For the first time since this issue has come before the Board, county staff have provided supervisors with meaningful options to stop county code enforcement from evicting low income people, many of them seniors, from the only homes they can afford.

Included in these options is an emergency ordinance similar to one that allows fire victims to legally live in trailers and RV’s. If approved, this would allow people living in alternative housing to stay in their homes as long as there is a housing crisis in the county.

If passed, this ordinance could save nearly 200 homes per year from eviction, provide a sense of security to the thousands of people living in un-permittable but safe homes, and give the county time to update the building code on a permanent basis. If supervisors choose to continue a policy that results in twice as many people being made homeless as the county spends $20 million annually to acquire housing for, then they are likely to face a federal right to housing lawsuit that could cost the county millions of dollars to defend. 

In order for this urgency ordinance to be passed by a majority of the board, a major expression of support for our neighbors living in alternative housing will be needed during the Board meeting on April 5th.

An email to your supervisor is helpful (see below), but even more helpful would be joining others to speak for one minute over zoom during public testimony, which will take lace between 11 am and 2 pm on Tuesday, April 5.

Click here to follow and  join the Board of Supervisors Zoom meeting on April 5. If you would like a list of talking points provided to you before the meeting and an email update when public comment begins, please email us at

Alternative housing is #49 on the agenda and will be heard sometime between the late morning and afternoon.  Click here for meeting information and here to read the staff reports

Urgency Ordinance

Five months ago, the Sonoma Independent, working with local housing activists and residents facing Permit Sonoma evictions, organized the Campaign to Stop All Government Evictions from Safe, Affordable Alternative Homes (“SAGE”).  Since then we have published more than a half dozen commentaries about code enforcement and housing (listed on the right of this page) and lobbied supervisors to  pass a moratorium or emergency ordinance. Our petition asking the county to stop Permit Sonoma from forcing people from their safe, alternative housing has been signed by more than 3,100 people. 
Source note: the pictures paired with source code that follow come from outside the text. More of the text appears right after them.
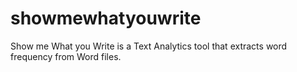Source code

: # showmewhatyouwrite
Show me What you Write is a Text Analytics tool that extracts word frequency from Word files.
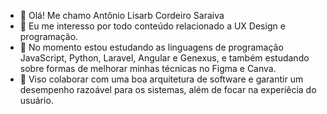 - 👋 Olá! Me chamo Antônio Lisarb Cordeiro Saraiva
- 👀 Eu me interesso por todo conteúdo relacionado a UX Design e programação.
- 🌱 No momento estou estudando as linguagens de programação JavaScript, Python, Laravel, Angular e Genexus, e também estudando sobre formas de melhorar minhas técnicas no Figma e Canva.
- 💞️ Viso colaborar com uma boa arquitetura de software e garantir um desempenho razoável para os sistemas, além de focar na experiêcia do usuário.

<!---
lisarb-saraiva/lisarb-saraiva is a ✨ special ✨ repository because its `README.md` (this file) appears on your GitHub profile.
You can click the Preview link to take a look at your changes.
--->
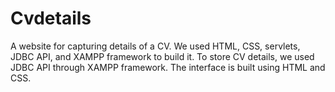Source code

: # Cvdetails
A website for capturing details of a CV. We used HTML, CSS, servlets, JDBC API, and XAMPP framework to build it. To store CV details, we used JDBC API through XAMPP framework. The interface is built using HTML and CSS.
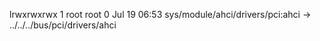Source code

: lrwxrwxrwx 1 root root 0 Jul 19 06:53 sys/module/ahci/drivers/pci:ahci -> ../../../bus/pci/drivers/ahci
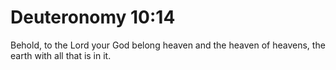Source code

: # Deuteronomy 10:14

Behold, to the Lord your God belong heaven and the heaven of heavens, the earth with all that is in it.
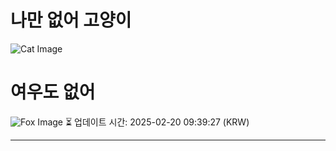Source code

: 
# 나만 없어 고양이

![Cat Image](https://cdn2.thecatapi.com/images/45b.gif)

# 여우도 없어
![Fox Image](https://randomfox.ca/images/113.jpg)
⏳ 업데이트 시간: 2025-02-20 09:39:27 (KRW)

---
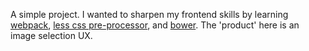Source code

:A simple project. I wanted to sharpen my frontend skills by learning [webpack], [less css pre-processor][less], and
[bower]. The 'product' here is an image selection UX.

[bower]: http://bower.io/
[webpack]: http://webpack.github.io/
[less]: http://lesscss.org/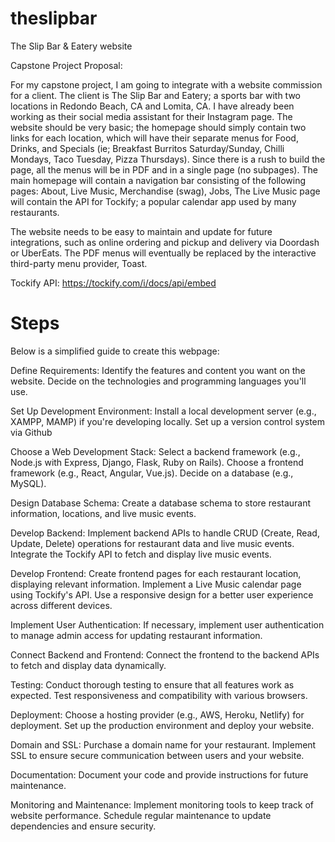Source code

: # theslipbar
The Slip Bar &amp; Eatery website

Capstone Project Proposal:

For my capstone project, I am going to integrate with a website commission for a client. The client is The Slip Bar and Eatery; a sports bar with two locations in Redondo Beach, CA and Lomita, CA. I have already been working as their social media assistant for their Instagram page. The website should be very basic; the homepage should simply contain two links for each location, which will have their separate menus for Food, Drinks, and Specials (ie; Breakfast Burritos Saturday/Sunday, Chilli Mondays, Taco Tuesday, Pizza Thursdays). Since there is a rush to build the page, all the menus will be in PDF and in a single page (no subpages). The main homepage will contain a navigation bar consisting of the following pages: About, Live Music, Merchandise (swag), Jobs, The Live Music page will contain the API for Tockify; a popular calendar app used by many restaurants. 

The website needs to be easy to maintain and update for future integrations, such as online ordering and pickup and delivery via Doordash or UberEats. The PDF menus will eventually be replaced by the interactive third-party menu provider, Toast. 

Tockify API: https://tockify.com/i/docs/api/embed

# Steps

Below is a simplified guide to create this webpage:

Define Requirements: Identify the features and content you want on the website. Decide on the technologies and programming languages you'll use.

Set Up Development Environment: Install a local development server (e.g., XAMPP, MAMP) if you're developing locally. Set up a version control system via Github

Choose a Web Development Stack: Select a backend framework (e.g., Node.js with Express, Django, Flask, Ruby on Rails). Choose a frontend framework (e.g., React, Angular, Vue.js). Decide on a database (e.g., MySQL).

Design Database Schema: Create a database schema to store restaurant information, locations, and live music events.

Develop Backend: Implement backend APIs to handle CRUD (Create, Read, Update, Delete) operations for restaurant data and live music events. Integrate the Tockify API to fetch and display live music events.

Develop Frontend: Create frontend pages for each restaurant location, displaying relevant information. Implement a Live Music calendar page using Tockify's API. Use a responsive design for a better user experience across different devices.

Implement User Authentication: If necessary, implement user authentication to manage admin access for updating restaurant information.

Connect Backend and Frontend: Connect the frontend to the backend APIs to fetch and display data dynamically.

Testing: Conduct thorough testing to ensure that all features work as expected. Test responsiveness and compatibility with various browsers.

Deployment: Choose a hosting provider (e.g., AWS, Heroku, Netlify) for deployment. Set up the production environment and deploy your website.

Domain and SSL: Purchase a domain name for your restaurant. Implement SSL to ensure secure communication between users and your website.

Documentation: Document your code and provide instructions for future maintenance.

Monitoring and Maintenance: Implement monitoring tools to keep track of website performance. Schedule regular maintenance to update dependencies and ensure security.


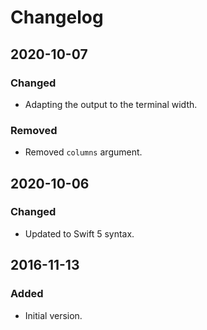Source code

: # Changelog
## 2020-10-07
### Changed
- Adapting the output to the terminal width. 

### Removed
- Removed `columns` argument.

## 2020-10-06
### Changed
- Updated to Swift 5 syntax.

## 2016-11-13
### Added
- Initial version.
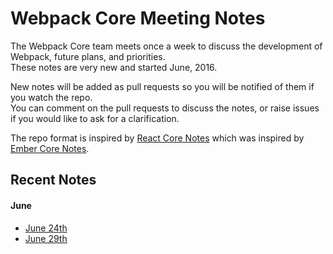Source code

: # Webpack Core Meeting Notes

The Webpack Core team meets once a week to discuss the development of Webpack, future plans, and priorities.  
These notes are very new and started June, 2016.

New notes will be added as pull requests so you will be notified of them if you watch the repo.  
You can comment on the pull requests to discuss the notes, or raise issues if you would like to ask for a clarification.

The repo format is inspired by [React Core Notes](https://github.com/reactjs/core-notes) which was inspired by [Ember Core Notes](https://github.com/emberjs/core-notes).

## Recent Notes

#### June

* [June 24th](https://github.com/webpack/meeting-notes/blob/master/2016-06/june-24.md)
* [June 29th](https://github.com/webpack/meeting-notes/blob/master/2016-06/june-29.md)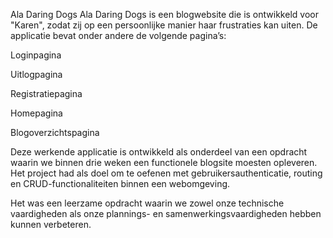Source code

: Ala Daring Dogs
Ala Daring Dogs is een blogwebsite die is ontwikkeld voor "Karen", zodat zij op een persoonlijke manier haar frustraties kan uiten. De applicatie bevat onder andere de volgende pagina’s:

Loginpagina

Uitlogpagina

Registratiepagina

Homepagina

Blogoverzichtspagina

Deze werkende applicatie is ontwikkeld als onderdeel van een opdracht waarin we binnen drie weken een functionele blogsite moesten opleveren. Het project had als doel om te oefenen met gebruikersauthenticatie, routing en CRUD-functionaliteiten binnen een webomgeving.

Het was een leerzame opdracht waarin we zowel onze technische vaardigheden als onze plannings- en samenwerkingsvaardigheden hebben kunnen verbeteren.
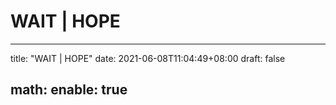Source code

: # WAIT | HOPE

---
title: "WAIT | HOPE"
date: 2021-06-08T11:04:49+08:00
draft: false



math:
  enable: true
---
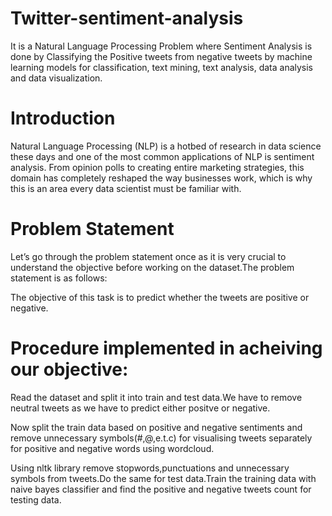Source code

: # Twitter-sentiment-analysis
It is a Natural Language Processing Problem where Sentiment Analysis is done by Classifying the Positive tweets from negative tweets by machine learning models for classification, text mining, text analysis, data analysis and data visualization.
# Introduction
Natural Language Processing (NLP) is a hotbed of research in data science these days and one of the most common applications of NLP is sentiment analysis. From opinion polls to creating entire marketing strategies, this domain has completely reshaped the way businesses work, which is why this is an area every data scientist must be familiar with.
# Problem Statement
Let’s go through the problem statement once as it is very crucial to understand the objective before working on the dataset.The problem statement is as follows:

The objective of this task is to predict whether the tweets are positive or negative.
# Procedure implemented in acheiving our objective:
Read the dataset and split it into train and test data.We have to remove neutral tweets as we have to predict either positve or negative.

Now split the train data based on positive and negative sentiments and remove unnecessary symbols(#,@,e.t.c) for visualising tweets separately for positive and negative words using wordcloud.

Using nltk library remove stopwords,punctuations and unnecessary symbols from tweets.Do the same for test data.Train the training data with naive bayes classifier and find the positive and negative tweets count for testing data.

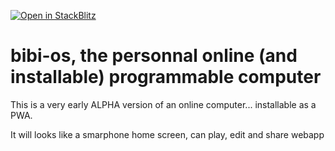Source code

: [![Open in StackBlitz](https://developer.stackblitz.com/img/open_in_stackblitz.svg)](https://stackblitz.com/~/github.com/bibisixtynine/bibi-os)

# bibi-os, the personnal online (and installable) programmable computer

This is a very early ALPHA version of an online computer... installable as a PWA.

It will looks like a smarphone home screen, can play, edit and share webapp

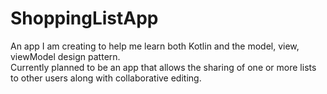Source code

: # ShoppingListApp
An app I am creating to help me learn both Kotlin and the model, view, viewModel design pattern.  
Currently planned to be an app that allows the sharing of one or more lists to other users along with collaborative editing.
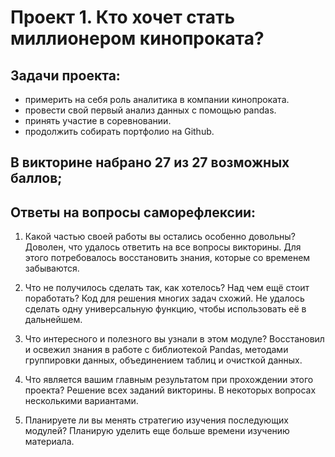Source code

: # Проект 1. Кто хочет стать миллионером кинопроката?

## Задачи проекта:
- примерить на себя роль аналитика в компании кинопроката.
- провести свой первый анализ данных с помощью pandas.
- принять участие в соревновании.
- продолжить собирать портфолио на Github.

## В викторине набрано 27 из 27 возможных баллов;

## Ответы на вопросы саморефлексии:

1. Какой частью своей работы вы остались особенно довольны?
Доволен, что удалось ответить на все вопросы викторины. Для этого потребовалось восстановить знания, которые со временем забываются.

2. Что не получилось сделать так, как хотелось? Над чем ещё стоит поработать?
Код для решения многих задач схожий. Не удалось сделать одну универсальную функцию, чтобы использовать её в дальнейшем.

3. Что интересного и полезного вы узнали в этом модуле?
Восстановил и освежил знания в работе с библиотекой Pandas, методами группировки данных, объединением таблиц и очисткой данных.

4. Что является вашим главным результатом при прохождении этого проекта?
Решение всех заданий викторины. В некоторых вопросах несколькими вариантами.

5. Планируете ли вы менять стратегию изучения последующих модулей?
Планирую уделить еще больше времени изучению материала.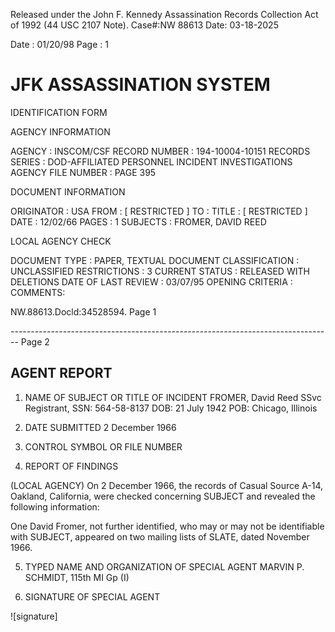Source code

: Released under the John F. Kennedy
Assassination Records Collection Act of
1992 (44 USC 2107 Note). Case#:NW
88613 Date: 03-18-2025

Date : 01/20/98
Page : 1

# JFK ASSASSINATION SYSTEM
IDENTIFICATION FORM

AGENCY INFORMATION

AGENCY : INSCOM/CSF
RECORD NUMBER : 194-10004-10151
RECORDS SERIES : DOD-AFFILIATED PERSONNEL INCIDENT INVESTIGATIONS
AGENCY FILE NUMBER : PAGE 395

DOCUMENT INFORMATION

ORIGINATOR : USA
FROM : [ RESTRICTED ]
TO :
TITLE : [ RESTRICTED ]
DATE : 12/02/66
PAGES : 1
SUBJECTS : FROMER, DAVID REED

LOCAL AGENCY CHECK

DOCUMENT TYPE : PAPER, TEXTUAL DOCUMENT
CLASSIFICATION : UNCLASSIFIED
RESTRICTIONS : 3
CURRENT STATUS : RELEASED WITH DELETIONS
DATE OF LAST REVIEW : 03/07/95
OPENING CRITERIA :
COMMENTS:

NW.88613.Docld:34528594. Page 1


-------------------------------------------------------------------------------- Page 2

## AGENT REPORT

1. NAME OF SUBJECT OR TITLE OF INCIDENT
   FROMER, David Reed
   SSvc Registrant, SSN: 564-58-8137
   DOB: 21 July 1942
   POB: Chicago, Illinois

2. DATE SUBMITTED
   2 December 1966

3. CONTROL SYMBOL OR FILE NUMBER

4. REPORT OF FINDINGS

(LOCAL AGENCY) On 2 December 1966, the records of Casual Source A-14, Oakland, California, were checked concerning SUBJECT and revealed the following information:

One David Fromer, not further identified, who may or may not be identifiable with SUBJECT, appeared on two mailing lists of SLATE, dated November 1966.

5. TYPED NAME AND ORGANIZATION OF SPECIAL AGENT
   MARVIN P. SCHMIDT, 115th MI Gp (I)

6. SIGNATURE OF SPECIAL AGENT

![signature]
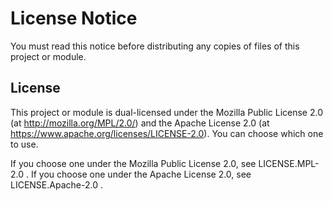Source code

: # License Notice

You must read this notice before distributing any copies of files
of this project or module.

## License

This project or module is dual-licensed under the Mozilla Public
License 2.0 (at http://mozilla.org/MPL/2.0/) and the Apache License
2.0 (at https://www.apache.org/licenses/LICENSE-2.0). You can choose
which one to use.

If you choose one under the Mozilla Public License 2.0, see
LICENSE.MPL-2.0 . If you choose one under the Apache License 2.0,
see LICENSE.Apache-2.0 .
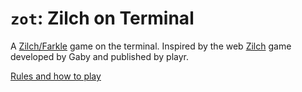 # `zot`: Zilch on Terminal

A [Zilch/Farkle](https://en.wikipedia.org/wiki/Farkle) game on the terminal. Inspired by the web [Zilch](https://web.archive.org/web/20120316155824/http://zilch.playr.co.uk/zilch.php) game developed by Gaby and published by playr.

[Rules and how to play](https://web.archive.org/web/20120316155824/http://zilch.playr.co.uk/rules.php)
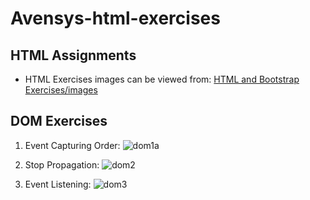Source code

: # Avensys-html-exercises

## HTML Assignments

- HTML Exercises images can be viewed from: [HTML and Bootstrap Exercises/images](https://github.com/gideonfu55/Avensys-html-exercises/tree/master/HTML%20and%20Bootstrap%20Exercises/images)

## DOM Exercises

1. Event Capturing Order:
![dom1a](https://github.com/gideonfu55/Avensys-html-exercises/assets/94817218/2cbb0e15-bb57-4429-aeed-72313394550e)

1. Stop Propagation:
![dom2](https://github.com/gideonfu55/Avensys-html-exercises/assets/94817218/d544af4e-3cc9-4875-bd17-3b0e636acc72)

1. Event Listening:
![dom3](https://github.com/gideonfu55/Avensys-html-exercises/assets/94817218/b07f4f32-6759-425e-a785-2af82dab8910)

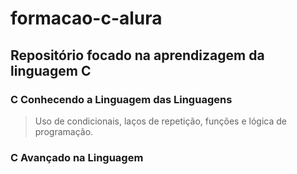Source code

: # formacao-c-alura
## Repositório focado na aprendizagem da linguagem C
### C Conhecendo a Linguagem das Linguagens
> Uso de condicionais, laços de repetição, funções e lógica de programação.
### C Avançado na Linguagem 
> 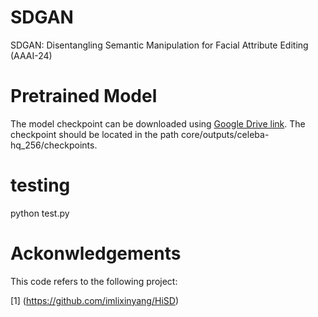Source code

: # SDGAN
SDGAN: Disentangling Semantic Manipulation for Facial Attribute Editing (AAAI-24)

# Pretrained Model
The model checkpoint can be downloaded using [Google Drive link](https://drive.google.com/file/d/13K3G806OVdyuGi-1eJkjsH3-3b6e4Rm8/view?usp=drive_link). The checkpoint should be located in the path core/outputs/celeba-hq_256/checkpoints.

# testing

python test.py


# Ackonwledgements
This code refers to the following project:

[1] (https://github.com/imlixinyang/HiSD)

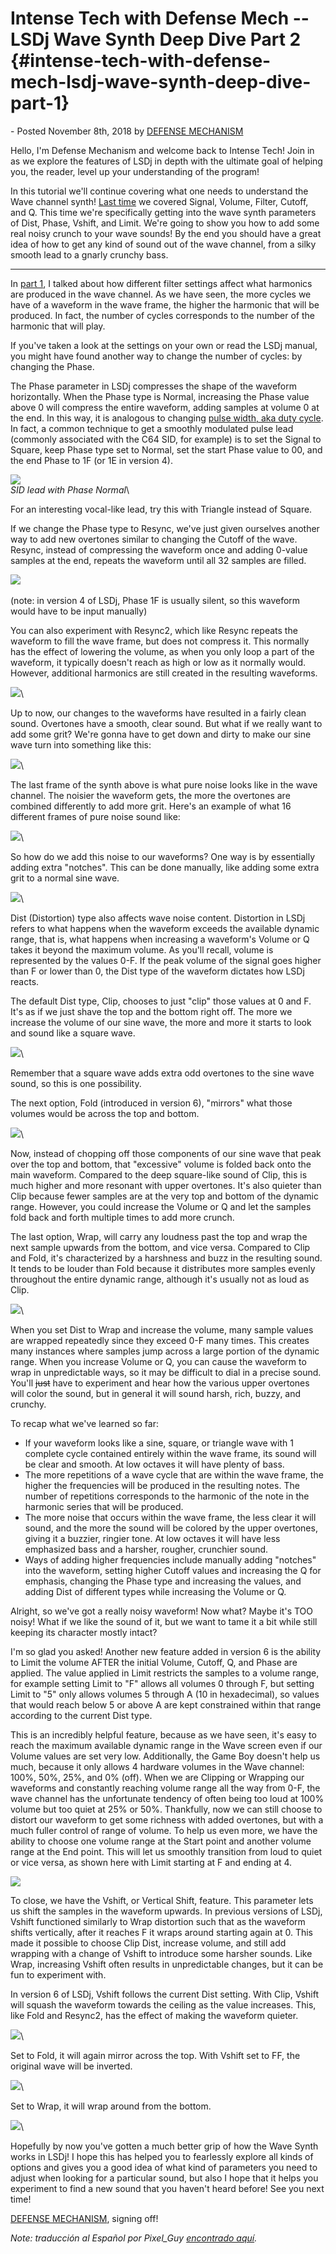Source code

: Intense Tech with Defense Mech -- LSDj Wave Synth Deep Dive Part 2 {#intense-tech-with-defense-mech-lsdj-wave-synth-deep-dive-part-1}
==================================================================

\- Posted November 8th, 2018 by [DEFENSE
MECHANISM](https://chiptuneswin.com/blog/author/defensemech/ "Posts by DEFENSE MECHANISM")

Hello, I'm Defense Mechanism and welcome back to Intense Tech! Join in
as we explore the features of LSDj in depth with the ultimate goal of
helping you, the reader, level up your understanding of the program!

In this tutorial we'll continue covering what one needs to understand
the Wave channel synth! [Last
time](lsdj-wave-synth-deep-dive-part-1.html) we covered Signal, Volume,
Filter, Cutoff, and Q. This time we're specifically getting into the
wave synth parameters of Dist, Phase, Vshift, and Limit. We're going to
show you how to add some real noisy crunch to your wave sounds! By the
end you should have a great idea of how to get any kind of sound out of
the wave channel, from a silky smooth lead to a gnarly crunchy bass.

------------------------------------------------------------------------

In [part 1](lsdj-wave-synth-deep-dive-part-1.html), I talked about how
different filter settings affect what harmonics are produced in the wave
channel. As we have seen, the more cycles we have of a waveform in the
wave frame, the higher the harmonic that will be produced. In fact, the
number of cycles corresponds to the number of the harmonic that will
play.

If you've taken a look at the settings on your own or read the LSDj
manual, you might have found another way to change the number of cycles:
by changing the Phase.

The Phase parameter in LSDj compresses the shape of the waveform
horizontally. When the Phase type is Normal, increasing the Phase value
above 0 will compress the entire waveform, adding samples at volume 0 at
the end. In this way, it is analogous to changing [pulse width, aka duty
cycle](https://en.wikipedia.org/wiki/Duty_cycle). In fact, a common
technique to get a smoothly modulated pulse lead (commonly associated
with the C64 SID, for example) is to set the Signal to Square, keep
Phase type set to Normal, set the start Phase value to 00, and the end
Phase to 1F (or 1E in version 4).

![](normal-phase.gif)\
*SID lead with Phase Normal*\

For an interesting vocal-like lead, try this with Triangle instead of
Square.

If we change the Phase type to Resync, we've just given ourselves
another way to add new overtones similar to changing the Cutoff of the
wave. Resync, instead of compressing the waveform once and adding
0-value samples at the end, repeats the waveform until all 32 samples
are filled.

![](resync-phase.gif)\
\
(note: in version 4 of LSDj, Phase 1F is usually silent, so this
waveform would have to be input manually)

You can also experiment with Resync2, which like Resync repeats the
waveform to fill the wave frame, but does not compress it. This normally
has the effect of lowering the volume, as when you only loop a part of
the waveform, it typically doesn't reach as high or low as it normally
would. However, additional harmonics are still created in the resulting
waveforms.

![](resync2-phase.gif)\

Up to now, our changes to the waveforms have resulted in a fairly clean
sound. Overtones have a smooth, clear sound. But what if we really want
to add some grit? We're gonna have to get down and dirty to make our
sine wave turn into something like this:

![](nois1-1541522752.gif)\

The last frame of the synth above is what pure noise looks like in the
wave channel. The noisier the waveform gets, the more the overtones are
combined differently to add more grit. Here's an example of what 16
different frames of pure noise sound like:

![](nois2-1541523664.gif)\

So how do we add this noise to our waveforms? One way is by essentially
adding extra "notches". This can be done manually, like adding some
extra grit to a normal sine wave.

![](sine-grit.gif)\

Dist (Distortion) type also affects wave noise content. Distortion in
LSDj refers to what happens when the waveform exceeds the available
dynamic range, that is, what happens when increasing a waveform's Volume
or Q takes it beyond the maximum volume. As you'll recall, volume is
represented by the values 0-F. If the peak volume of the signal goes
higher than F or lower than 0, the Dist type of the waveform dictates
how LSDj reacts.

The default Dist type, Clip, chooses to just "clip" those values at 0
and F. It's as if we just shave the top and the bottom right off. The
more we increase the volume of our sine wave, the more and more it
starts to look and sound like a square wave.

![](clip.gif)\

Remember that a square wave adds extra odd overtones to the sine wave
sound, so this is one possibility.

The next option, Fold (introduced in version 6), "mirrors" what those
volumes would be across the top and bottom.

![](fold.gif)\

Now, instead of chopping off those components of our sine wave that peak
over the top and bottom, that "excessive" volume is folded back onto the
main waveform. Compared to the deep square-like sound of Clip, this is
much higher and more resonant with upper overtones. It's also quieter
than Clip because fewer samples are at the very top and bottom of the
dynamic range. However, you could increase the Volume or Q and let the
samples fold back and forth multiple times to add more crunch.

The last option, Wrap, will carry any loudness past the top and wrap the
next sample upwards from the bottom, and vice versa. Compared to Clip
and Fold, it's characterized by a harshness and buzz in the resulting
sound. It tends to be louder than Fold because it distributes more
samples evenly throughout the entire dynamic range, although it's
usually not as loud as Clip.

![](wrap.gif)\

When you set Dist to Wrap and increase the volume, many sample values
are wrapped repeatedly since they exceed 0-F many times. This creates
many instances where samples jump across a large portion of the dynamic
range. When you increase Volume or Q, you can cause the waveform to wrap
in unpredictable ways, so it may be difficult to dial in a precise
sound. You'll ~~just~~ have to experiment and hear how the various upper
overtones will color the sound, but in general it will sound harsh,
rich, buzzy, and crunchy.

To recap what we've learned so far:

-   If your waveform looks like a sine, square, or triangle wave with 1
    complete cycle contained entirely within the wave frame, its sound
    will be clear and smooth. At low octaves it will have plenty of
    bass.
-   The more repetitions of a wave cycle that are within the wave frame,
    the higher the frequencies will be produced in the resulting notes.
    The number of repetitions corresponds to the harmonic of the note in
    the harmonic series that will be produced.
-   The more noise that occurs within the wave frame, the less clear it
    will sound, and the more the sound will be colored by the upper
    overtones, giving it a buzzier, ringier tone. At low octaves it will
    have less emphasized bass and a harsher, rougher, crunchier sound.
-   Ways of adding higher frequencies include manually adding "notches"
    into the waveform, setting higher Cutoff values and increasing the Q
    for emphasis, changing the Phase type and increasing the values, and
    adding Dist of different types while increasing the Volume or Q.

Alright, so we've got a really noisy waveform! Now what? Maybe it's TOO
noisy! What if we like the sound of it, but we want to tame it a bit
while still keeping its character mostly intact?

I'm so glad you asked! Another new feature added in version 6 is the
ability to Limit the volume AFTER the initial Volume, Cutoff, Q, and
Phase are applied. The value applied in Limit restricts the samples to a
volume range, for example setting Limit to "F" allows all volumes 0
through F, but setting Limit to "5" only allows volumes 5 through A (10
in hexadecimal), so values that would reach below 5 or above A are kept
constrained within that range according to the current Dist type.

This is an incredibly helpful feature, because as we have seen, it's
easy to reach the maximum available dynamic range in the Wave screen
even if our Volume values are set very low. Additionally, the Game Boy
doesn't help us much, because it only allows 4 hardware volumes in the
Wave channel: 100%, 50%, 25%, and 0% (off). When we are Clipping or
Wrapping our waveforms and constantly reaching volume range all the way
from 0-F, the wave channel has the unfortunate tendency of often being
too loud at 100% volume but too quiet at 25% or 50%. Thankfully, now we
can still choose to distort our waveform to get some richness with added
overtones, but with a much fuller control of range of volume. To help us
even more, we have the ability to choose one volume range at the Start
point and another volume range at the End point. This will let us
smoothly transition from loud to quiet or vice versa, as shown here with
Limit starting at F and ending at 4.

![](limit.gif)

To close, we have the Vshift, or Vertical Shift, feature. This parameter
lets us shift the samples in the waveform upwards. In previous versions
of LSDj, Vshift functioned similarly to Wrap distortion such that as the
waveform shifts vertically, after it reaches F it wraps around starting
again at 0. This made it possible to choose Clip Dist, increase volume,
and still add wrapping with a change of Vshift to introduce some harsher
sounds. Like Wrap, increasing Vshift often results in unpredictable
changes, but it can be fun to experiment with.

In version 6 of LSDj, Vshift follows the current Dist setting. With
Clip, Vshift will squash the waveform towards the ceiling as the value
increases. This, like Fold and Resync2, has the effect of making the
waveform quieter.

![](vshift1.gif)\

Set to Fold, it will again mirror across the top. With Vshift set to FF,
the original wave will be inverted.

![](vshift2.gif)\

Set to Wrap, it will wrap around from the bottom.

![](vshift3.gif)\

Hopefully by now you've gotten a much better grip of how the Wave Synth
works in LSDj! I hope this has helped you to fearlessly explore all
kinds of options and gives you a good idea of what kind of parameters
you need to adjust when looking for a particular sound, but also I hope
that it helps you experiment to find a new sound that you haven't heard
before! See you next time!

[DEFENSE MECHANISM](https://defensemech.com), signing off!

*Note: traducción al Español por Pixel\_Guy [encontrado
aquí](https://chiptuneswin.com/blog/intense-tech-con-defense-mech-analisis-del-sintetizador-del-canal-wave-en-lsdj-parte-dos).*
The Sonoma Independent drafted and proposed what such an urgency ordinance could look like here. In addition to the potential emergency ordinance, the Board also created an ad hoc committee with supervisors Hopkins and Rabbitt to look at legalizing waterless toilets, another important issue related to alternative housing. Between the urgency ordinance and legalizing waterless toilets, there is a historic opportunity to protect and legalize alternative housing, which is some of the most affordable housing in the county.

Lynda Hopkins, the 5th district’s supervisor, first suggested an urgency ordinance modeled on the Kinkaid fire ordinance as a way to stop the evictions now, without going through the years-long process to update the housing code. 

Hopkins has been the only supervisor to champion the housing rights of residents living in alternative housing. “Our office has been working on half a dozen cases where we’re trying to keep people in their homes, where we don’t want to Permit Sonoma to kick them out,” she told a meeting of housing activists a few months ago. “I am all in on this. I have been dealing with this ever since I took office. It just breaks your heart: really, are you kidding me? We’re shutting someone out of a perfectly habitable dwelling because some zoning code prohibits it and some new neighbor has complained and suddenly they’re going to be homeless when in some cases they have lived there for 20 or 30 years.” 

Permit Sonoma evicts people living in safe, but technically illegal homes

Permit Sonoma’s hypocritical policies have made our own government a leading cause of evictions in the North Bay, forcing an estimated 1,500 residents into homelessness during the past decade.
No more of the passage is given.